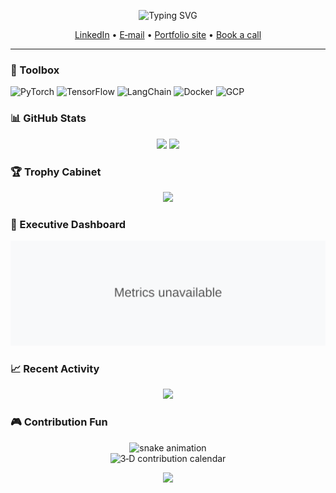 <!--  animated headline  -->
<p align="center">
  <img src="https://readme-typing-svg.demolab.com?font=Fira+Code&duration=3000&pause=700&color=36BCF7&center=true&vCenter=true&width=900&lines=👋+Hi%2C+I'm+Andri+Gerber;Senior+Data+Scientist+%7C+Generative‑AI+Expert;10%2B+years+building+data+products" alt="Typing SVG">
</p>

<p align="center">
  <a href="https://linkedin.com/in/andrigerber">LinkedIn</a> •
  <a href="mailto:andri.gerber@gmx.ch">E‑mail</a> •
  <a href="https://andrigerber.dev/">Portfolio site</a> •
  <a href="https://calendly.com/andrigerber/30min">Book a call</a>
</p>

---

### 🧰 Toolbox
![PyTorch](https://img.shields.io/badge/-PyTorch-%23EE4C2C?logo=pytorch&logoColor=white)
![TensorFlow](https://img.shields.io/badge/-TensorFlow-%23FF6F00?logo=tensorflow&logoColor=white)
![LangChain](https://img.shields.io/badge/-LangChain-%2300A000?logo=openai&logoColor=white)
![Docker](https://img.shields.io/badge/-Docker-%230db7ed?logo=docker&logoColor=white)
![GCP](https://img.shields.io/badge/-GCP-%234285F4?logo=googlecloud&logoColor=white)

### 📊 GitHub Stats
<p align="center">
  <img src="https://github-readme-stats.vercel.app/api?username=andrigerber&show_icons=true&theme=tokyonight&include_all_commits=true" height="165">
  <img src="https://github-readme-stats.vercel.app/api/top-langs/?username=andrigerber&layout=compact&theme=tokyonight" height="165">
</p>

### 🏆 Trophy Cabinet
<p align="center">
  <img src="https://github-profile-trophy.vercel.app/?username=andrigerber&theme=gruvbox&row=1&column=7">
</p>

### 🔭 Executive Dashboard
<!-- Metrics SVG auto‑committed by workflow -->
<p align="center">
  <img src="https://raw.githubusercontent.com/andrigerber/andrigerber/main/github-metrics.svg">
</p>

### 📈 Recent Activity
<p align="center">
  <img src="https://github-readme-activity-graph.vercel.app/graph?username=andrigerber&theme=github">
</p>

### 🎮 Contribution Fun
<p align="center">
  <img src="https://raw.githubusercontent.com/andrigerber/andrigerber/output/github-contribution-grid-snake.svg" alt="snake animation">
  <br/>
  <img src="./profile-3d-contrib/profile-green-animate.svg" alt="3‑D contribution calendar">
</p>

<p align="center">
  <img src="https://visitcount.itsvg.in/api?id=andrigerber&label=Profile+Views&color=6&icon=5&pretty=true">
</p>
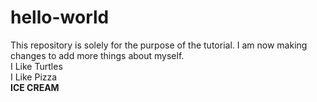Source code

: # hello-world
<p> This repository is solely for the purpose of the tutorial.
I am now making changes to add more things about myself.
<br /> I Like Turtles
<br /> I Like Pizza
<br /> <strong> ICE CREAM </strong>
</p>

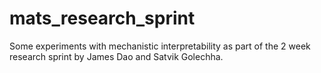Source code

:# mats_research_sprint
Some experiments with mechanistic interpretability as part of the 2 week research sprint by James Dao and Satvik Golechha.
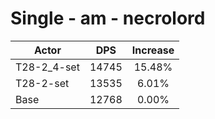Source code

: # Single - am - necrolord
| Actor | DPS | Increase |
|---|:---:|:---:|
|T28-2_4-set|14745|15.48%|
|T28-2-set|13535|6.01%|
|Base|12768|0.00%|

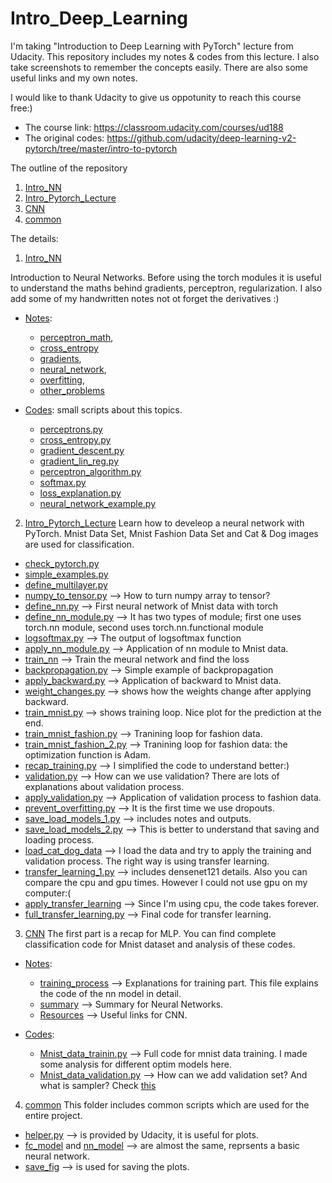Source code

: # Intro_Deep_Learning

I'm taking "Introduction to Deep Learning with PyTorch" lecture from Udacity. 
This repository includes my notes & codes from this lecture. I also take screenshots to remember the concepts easily.
There are also some useful links and my own notes. 

I would like to thank Udacity to give us oppotunity to reach this course free:)

- The course link: https://classroom.udacity.com/courses/ud188
- The original codes: https://github.com/udacity/deep-learning-v2-pytorch/tree/master/intro-to-pytorch

The outline of the repository

1. [Intro_NN](https://github.com/pelinbalci/Intro_Deep_Learning/tree/master/Intro_NN) 
2. [Intro_Pytorch_Lecture](https://github.com/pelinbalci/Intro_Deep_Learning/tree/master/Intro_Pytorch_Lecture) 
3. [CNN](https://github.com/pelinbalci/Intro_Deep_Learning/tree/master/CNN) 
4. [common](https://github.com/pelinbalci/Intro_Deep_Learning/tree/master/common) 

The details:

1. [Intro_NN](https://github.com/pelinbalci/Intro_Deep_Learning/tree/master/Intro_NN) 

Introduction to Neural Networks. Before using the torch modules it is useful to understand the maths behind gradients, perceptron, regularization. I also add some of my handwritten notes not ot forget the derivatives :)

- [Notes](https://github.com/pelinbalci/Intro_Deep_Learning/tree/master/Intro_NN/notes): 
  - [perceptron_math](https://github.com/pelinbalci/Intro_Deep_Learning/blob/master/Intro_NN/notes/1_Perceptron_math.md),
  - [cross_entropy](https://github.com/pelinbalci/Intro_Deep_Learning/blob/master/Intro_NN/notes/2_Cross_Entropy.md)
  - [gradients](https://github.com/pelinbalci/Intro_Deep_Learning/blob/master/Intro_NN/notes/3_Gradient.md), 
  - [neural_network](https://github.com/pelinbalci/Intro_Deep_Learning/blob/master/Intro_NN/notes/4_Neural_Network.md), 
  - [overfitting](https://github.com/pelinbalci/Intro_Deep_Learning/blob/master/Intro_NN/notes/5_Overfitting.md),
  - [other_problems](https://github.com/pelinbalci/Intro_Deep_Learning/blob/master/Intro_NN/notes/6_Other_Problems.md)
  
- [Codes](https://github.com/pelinbalci/Intro_Deep_Learning/tree/master/Intro_NN/intro_codes): small scripts about this topics.
  - [perceptrons.py](https://github.com/pelinbalci/Intro_Deep_Learning/tree/master/Intro_NN/intro_codes/Perceptrons.py)
  - [cross_entropy.py](https://github.com/pelinbalci/Intro_Deep_Learning/tree/master/Intro_NN/intro_codes/cross_entropy.py)
  - [gradient_descent.py](https://github.com/pelinbalci/Intro_Deep_Learning/tree/master/Intro_NN/intro_codes/gradient_descent.py)
  - [gradient_lin_reg.py](https://github.com/pelinbalci/Intro_Deep_Learning/tree/master/Intro_NN/intro_codes/gradient_lin_reg.py)
  - [perceptron_algorithm.py](https://github.com/pelinbalci/Intro_Deep_Learning/tree/master/Intro_NN/intro_codes/perceptron_algorithm.py)
  - [softmax.py](https://github.com/pelinbalci/Intro_Deep_Learning/tree/master/Intro_NN/intro_codes/softmax.py)
  - [loss_explanation.py](https://github.com/pelinbalci/Intro_Deep_Learning/tree/master/Intro_NN/intro_codes/loss_explanation.py)
  - [neural_network_example.py](https://github.com/pelinbalci/Intro_Deep_Learning/tree/master/Intro_NN/intro_codes/student_data.py)
  

2. [Intro_Pytorch_Lecture](https://github.com/pelinbalci/Intro_Deep_Learning/tree/master/Intro_Pytorch_Lecture) 
Learn how to develeop a neural network with PyTorch.
Mnist Data Set, Mnist Fashion Data Set and Cat & Dog images are used for classification. 

- [check_pytorch.py](https://github.com/pelinbalci/Intro_Deep_Learning/blob/master/Intro_Pytorch_Lecture/codes/0_check_pytorch.py)
- [simple_examples.py](https://github.com/pelinbalci/Intro_Deep_Learning/blob/master/Intro_Pytorch_Lecture/codes/1_first_app.py)
- [define_multilayer.py](https://github.com/pelinbalci/Intro_Deep_Learning/blob/master/Intro_Pytorch_Lecture/codes/2_multilayer.py)
- [numpy_to_tensor.py](https://github.com/pelinbalci/Intro_Deep_Learning/blob/master/Intro_Pytorch_Lecture/codes/3_numpy_to_tensor.py) --> How to turn numpy array to tensor?
- [define_nn.py](https://github.com/pelinbalci/Intro_Deep_Learning/blob/master/Intro_Pytorch_Lecture/codes/4_neural_network.py) --> First neural network of Mnist data with torch
- [define_nn_module.py](https://github.com/pelinbalci/Intro_Deep_Learning/blob/master/Intro_Pytorch_Lecture/codes/5_nn_module.py) --> It has two types of module; first one uses torch.nn module, second uses torch.nn.functional module
- [logsoftmax.py](https://github.com/pelinbalci/Intro_Deep_Learning/blob/master/Intro_Pytorch_Lecture/codes/5_1_logsoftmax.py) --> The output of logsoftmax function
- [apply_nn_module.py](https://github.com/pelinbalci/Intro_Deep_Learning/blob/master/Intro_Pytorch_Lecture/codes/6_neural_network_extended.py) --> Application of nn module to Mnist data. 
- [train_nn](https://github.com/pelinbalci/Intro_Deep_Learning/blob/master/Intro_Pytorch_Lecture/codes/7_train_neural_network.py) --> Train the meural network and find the loss
- [backpropagation.py](https://github.com/pelinbalci/Intro_Deep_Learning/blob/master/Intro_Pytorch_Lecture/codes/8_backpropagation.py) --> Simple example of backpropagation
- [apply_backward.py](https://github.com/pelinbalci/Intro_Deep_Learning/blob/master/Intro_Pytorch_Lecture/codes/9_apply_backward.py) --> Application of backward to Mnist data. 
- [weight_changes.py](https://github.com/pelinbalci/Intro_Deep_Learning/blob/master/Intro_Pytorch_Lecture/codes/10_train_neural_network.py) --> shows how the weights change after applying backward. 
- [train_mnist.py](https://github.com/pelinbalci/Intro_Deep_Learning/blob/master/Intro_Pytorch_Lecture/codes/11_train_neural_network.py) -->  shows training loop. Nice plot for the prediction at the end.
- [train_mnist_fashion.py](https://github.com/pelinbalci/Intro_Deep_Learning/blob/master/Intro_Pytorch_Lecture/codes/12_classify_fashion.py) --> Tranining loop for fashion data. 
- [train_mnist_fashion_2.py](https://github.com/pelinbalci/Intro_Deep_Learning/blob/master/Intro_Pytorch_Lecture/codes/13_classify_fashion.py) --> Tranining loop for fashion data: the optimization function is Adam.
- [recap_training.py](https://github.com/pelinbalci/Intro_Deep_Learning/blob/master/Intro_Pytorch_Lecture/codes/13_1_recap.py) --> I simplified the code to understand better:)
- [validation.py](https://github.com/pelinbalci/Intro_Deep_Learning/blob/master/Intro_Pytorch_Lecture/codes/14_validation.py) --> How can we use validation? There are lots of explanations about validation process. 
- [apply_validation.py](https://github.com/pelinbalci/Intro_Deep_Learning/blob/master/Intro_Pytorch_Lecture/codes/15_apply_validation.py) --> Application of validation process to fashion data. 
- [prevent_overfitting.py](https://github.com/pelinbalci/Intro_Deep_Learning/blob/master/Intro_Pytorch_Lecture/codes/16_prevent_overfitting.py) -->  It is the first time we use dropouts. 
- [save_load_models_1.py](https://github.com/pelinbalci/Intro_Deep_Learning/blob/master/Intro_Pytorch_Lecture/codes/17_save_load_models.py) --> includes notes and outputs. 
- [save_load_models_2.py](https://github.com/pelinbalci/Intro_Deep_Learning/blob/master/Intro_Pytorch_Lecture/codes/17_1_save_models.py) --> This is better to understand that saving and loading process. 
- [load_cat_dog_data](https://github.com/pelinbalci/Intro_Deep_Learning/blob/master/Intro_Pytorch_Lecture/codes/18_load_cat_dog_data.py) -->  I load the data and try to apply the training and validation process. The right way is using transfer learning. 
- [transfer_learning_1.py](https://github.com/pelinbalci/Intro_Deep_Learning/blob/master/Intro_Pytorch_Lecture/codes/19_transfer_learning_1.py) -->  includes densenet121 details. Also you can compare the cpu and gpu times. However I could not use gpu on my computer:(
- [apply_transfer_learning](https://github.com/pelinbalci/Intro_Deep_Learning/blob/master/Intro_Pytorch_Lecture/codes/20_transfer_learning_2.py) -->  Since I'm using cpu, the code takes forever. 
- [full_transfer_learning.py](https://github.com/pelinbalci/Intro_Deep_Learning/tree/master/Intro_Pytorch_Lecture/codes) --> Final code for transfer learning. 

3. [CNN](https://github.com/pelinbalci/Intro_Deep_Learning/tree/master/CNN) 
The first part is a recap for MLP. You can find complete classification code for Mnist dataset and analysis of these codes.

- [Notes](https://github.com/pelinbalci/Intro_Deep_Learning/tree/master/CNN/notes):
  - [training_process](https://github.com/pelinbalci/Intro_Deep_Learning/blob/master/CNN/notes/1_MLP_training.md) --> Explanations for training part. This file explains the code of the nn model in detail. 
  - [summary](https://github.com/pelinbalci/Intro_Deep_Learning/blob/master/CNN/notes/2_MLP_Recap.md) --> Summary for Neural Networks. 
  - [Resources](https://github.com/pelinbalci/Intro_Deep_Learning/blob/master/CNN/notes/0_Resources_for_CNN.md) --> Useful links for CNN.

- [Codes](https://github.com/pelinbalci/Intro_Deep_Learning/tree/master/CNN/codes):
  - [Mnist_data_trainin.py](https://github.com/pelinbalci/Intro_Deep_Learning/blob/master/CNN/codes/1_Mnist_mlp.py) --> Full code for mnist data training. I made some analysis for different optim models here. 
  - [Mnist_data_validation.py](https://github.com/pelinbalci/Intro_Deep_Learning/blob/master/CNN/codes/2_Mnist_MLP_validation.py) --> How can we add validation set? And what is sampler? Check [this](https://github.com/pelinbalci/Intro_Deep_Learning/blob/master/CNN/codes/Sampler.py)


4. [common](https://github.com/pelinbalci/Intro_Deep_Learning/tree/master/common) 
This folder includes common scripts which are used for the entire project. 
- [helper.py](https://github.com/pelinbalci/Intro_Deep_Learning/blob/master/common/helper.py) --> is provided by Udacity, it is useful for plots. 
- [fc_model](https://github.com/pelinbalci/Intro_Deep_Learning/blob/master/common/fc_model.py) and [nn_model](https://github.com/pelinbalci/Intro_Deep_Learning/blob/master/common/nn_model.py) --> are almost the same, reprsents a basic neural network. 
- [save_fig](https://github.com/pelinbalci/Intro_Deep_Learning/blob/master/common/save_fig.py) --> is used for saving the plots.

────────────────

Exercise = Within the material above, the line with "at the end." opens the range and the line with "to fashion data." closes it; reproduce that range word for word.

Response to the task =
- [train_mnist.py](https://github.com/pelinbalci/Intro_Deep_Learning/blob/master/Intro_Pytorch_Lecture/codes/11_train_neural_network.py) -->  shows training loop. Nice plot for the prediction at the end.
- [train_mnist_fashion.py](https://github.com/pelinbalci/Intro_Deep_Learning/blob/master/Intro_Pytorch_Lecture/codes/12_classify_fashion.py) --> Tranining loop for fashion data. 
- [train_mnist_fashion_2.py](https://github.com/pelinbalci/Intro_Deep_Learning/blob/master/Intro_Pytorch_Lecture/codes/13_classify_fashion.py) --> Tranining loop for fashion data: the optimization function is Adam.
- [recap_training.py](https://github.com/pelinbalci/Intro_Deep_Learning/blob/master/Intro_Pytorch_Lecture/codes/13_1_recap.py) --> I simplified the code to understand better:)
- [validation.py](https://github.com/pelinbalci/Intro_Deep_Learning/blob/master/Intro_Pytorch_Lecture/codes/14_validation.py) --> How can we use validation? There are lots of explanations about validation process. 
- [apply_validation.py](https://github.com/pelinbalci/Intro_Deep_Learning/blob/master/Intro_Pytorch_Lecture/codes/15_apply_validation.py) --> Application of validation process to fashion data. 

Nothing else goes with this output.